Activity:
Give the number of lines below with "wiki" in them, leaving out anything else.

[Recorded data]

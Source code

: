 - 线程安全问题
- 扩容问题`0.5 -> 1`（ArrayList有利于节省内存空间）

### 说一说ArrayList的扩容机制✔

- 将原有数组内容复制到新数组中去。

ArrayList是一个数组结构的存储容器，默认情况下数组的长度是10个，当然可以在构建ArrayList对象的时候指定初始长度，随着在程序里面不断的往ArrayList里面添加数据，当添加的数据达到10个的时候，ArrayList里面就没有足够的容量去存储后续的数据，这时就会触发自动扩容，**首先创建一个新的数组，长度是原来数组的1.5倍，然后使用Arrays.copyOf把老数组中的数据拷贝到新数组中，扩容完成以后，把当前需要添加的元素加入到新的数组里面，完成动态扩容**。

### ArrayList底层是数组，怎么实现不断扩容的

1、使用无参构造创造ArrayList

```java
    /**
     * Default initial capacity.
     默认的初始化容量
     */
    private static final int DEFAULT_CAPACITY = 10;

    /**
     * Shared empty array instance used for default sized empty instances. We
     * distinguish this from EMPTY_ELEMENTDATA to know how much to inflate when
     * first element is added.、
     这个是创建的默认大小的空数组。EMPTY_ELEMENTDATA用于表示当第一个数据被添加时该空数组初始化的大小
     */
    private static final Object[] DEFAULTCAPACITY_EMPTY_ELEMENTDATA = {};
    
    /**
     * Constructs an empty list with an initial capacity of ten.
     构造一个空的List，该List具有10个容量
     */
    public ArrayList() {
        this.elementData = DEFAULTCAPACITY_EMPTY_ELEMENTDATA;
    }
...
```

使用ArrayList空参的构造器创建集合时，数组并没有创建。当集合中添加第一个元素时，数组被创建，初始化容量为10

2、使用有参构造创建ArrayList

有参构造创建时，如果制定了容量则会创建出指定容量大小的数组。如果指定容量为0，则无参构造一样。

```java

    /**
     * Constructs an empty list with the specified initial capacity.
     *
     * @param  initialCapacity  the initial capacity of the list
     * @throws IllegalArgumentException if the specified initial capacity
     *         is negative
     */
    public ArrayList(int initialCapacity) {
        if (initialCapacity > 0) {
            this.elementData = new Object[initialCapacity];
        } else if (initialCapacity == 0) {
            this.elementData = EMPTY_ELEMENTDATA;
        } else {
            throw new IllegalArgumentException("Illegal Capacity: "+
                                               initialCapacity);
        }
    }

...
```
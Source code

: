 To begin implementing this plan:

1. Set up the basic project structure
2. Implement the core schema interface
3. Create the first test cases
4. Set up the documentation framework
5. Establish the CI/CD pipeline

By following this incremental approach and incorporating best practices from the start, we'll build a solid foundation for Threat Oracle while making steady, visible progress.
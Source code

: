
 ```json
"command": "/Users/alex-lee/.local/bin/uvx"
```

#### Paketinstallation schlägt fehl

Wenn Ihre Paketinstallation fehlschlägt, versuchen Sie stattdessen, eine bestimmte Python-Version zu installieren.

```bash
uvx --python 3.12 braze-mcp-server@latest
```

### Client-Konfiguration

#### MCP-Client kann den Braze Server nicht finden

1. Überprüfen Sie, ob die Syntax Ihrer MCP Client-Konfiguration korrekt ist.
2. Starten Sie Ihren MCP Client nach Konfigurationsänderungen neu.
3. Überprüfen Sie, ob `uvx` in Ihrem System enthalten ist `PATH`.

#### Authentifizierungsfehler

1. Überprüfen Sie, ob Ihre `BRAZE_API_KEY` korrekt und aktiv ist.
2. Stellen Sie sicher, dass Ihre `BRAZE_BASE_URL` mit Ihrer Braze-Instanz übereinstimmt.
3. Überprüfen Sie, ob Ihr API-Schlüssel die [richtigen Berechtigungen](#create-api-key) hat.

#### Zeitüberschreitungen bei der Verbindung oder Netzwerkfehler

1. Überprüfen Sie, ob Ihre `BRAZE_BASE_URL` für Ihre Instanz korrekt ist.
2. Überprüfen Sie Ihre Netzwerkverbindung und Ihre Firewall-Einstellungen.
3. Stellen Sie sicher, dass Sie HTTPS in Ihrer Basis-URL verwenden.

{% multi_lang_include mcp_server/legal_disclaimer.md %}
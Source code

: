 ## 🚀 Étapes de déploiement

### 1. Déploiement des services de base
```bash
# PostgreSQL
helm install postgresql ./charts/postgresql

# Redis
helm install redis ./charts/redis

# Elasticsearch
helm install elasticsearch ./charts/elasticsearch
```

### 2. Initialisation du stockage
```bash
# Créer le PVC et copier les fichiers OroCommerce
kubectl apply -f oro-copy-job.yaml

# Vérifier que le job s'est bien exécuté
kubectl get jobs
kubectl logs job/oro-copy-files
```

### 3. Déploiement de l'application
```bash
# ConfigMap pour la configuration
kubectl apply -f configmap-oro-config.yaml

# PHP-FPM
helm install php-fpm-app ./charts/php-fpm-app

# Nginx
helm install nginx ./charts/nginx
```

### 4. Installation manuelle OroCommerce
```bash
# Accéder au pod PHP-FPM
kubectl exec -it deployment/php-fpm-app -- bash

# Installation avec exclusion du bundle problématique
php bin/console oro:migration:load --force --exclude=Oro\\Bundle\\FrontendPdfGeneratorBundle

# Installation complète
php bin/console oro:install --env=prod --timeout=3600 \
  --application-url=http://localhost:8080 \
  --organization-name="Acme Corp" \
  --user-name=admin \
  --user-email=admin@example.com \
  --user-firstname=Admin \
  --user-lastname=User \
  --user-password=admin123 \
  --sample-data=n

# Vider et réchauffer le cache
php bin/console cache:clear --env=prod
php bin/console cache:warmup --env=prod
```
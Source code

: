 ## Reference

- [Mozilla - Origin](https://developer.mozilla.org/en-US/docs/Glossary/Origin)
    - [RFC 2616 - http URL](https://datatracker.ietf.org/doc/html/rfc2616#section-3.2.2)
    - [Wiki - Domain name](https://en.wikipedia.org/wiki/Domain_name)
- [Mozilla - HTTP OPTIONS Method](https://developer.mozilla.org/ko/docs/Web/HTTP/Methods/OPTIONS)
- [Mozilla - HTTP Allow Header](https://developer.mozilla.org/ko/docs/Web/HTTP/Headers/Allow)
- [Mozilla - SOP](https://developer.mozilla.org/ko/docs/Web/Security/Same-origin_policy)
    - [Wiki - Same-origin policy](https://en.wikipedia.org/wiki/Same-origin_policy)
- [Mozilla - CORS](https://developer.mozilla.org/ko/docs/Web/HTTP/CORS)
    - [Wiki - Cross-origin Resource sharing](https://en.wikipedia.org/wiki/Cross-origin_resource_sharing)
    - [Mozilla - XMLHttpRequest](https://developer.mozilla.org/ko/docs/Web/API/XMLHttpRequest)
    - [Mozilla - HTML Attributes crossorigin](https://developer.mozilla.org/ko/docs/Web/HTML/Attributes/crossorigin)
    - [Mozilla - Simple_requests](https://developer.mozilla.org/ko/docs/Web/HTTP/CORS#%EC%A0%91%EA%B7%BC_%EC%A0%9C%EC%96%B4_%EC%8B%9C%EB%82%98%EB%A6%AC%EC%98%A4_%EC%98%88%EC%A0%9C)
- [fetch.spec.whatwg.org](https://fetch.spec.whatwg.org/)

Result of the task:
3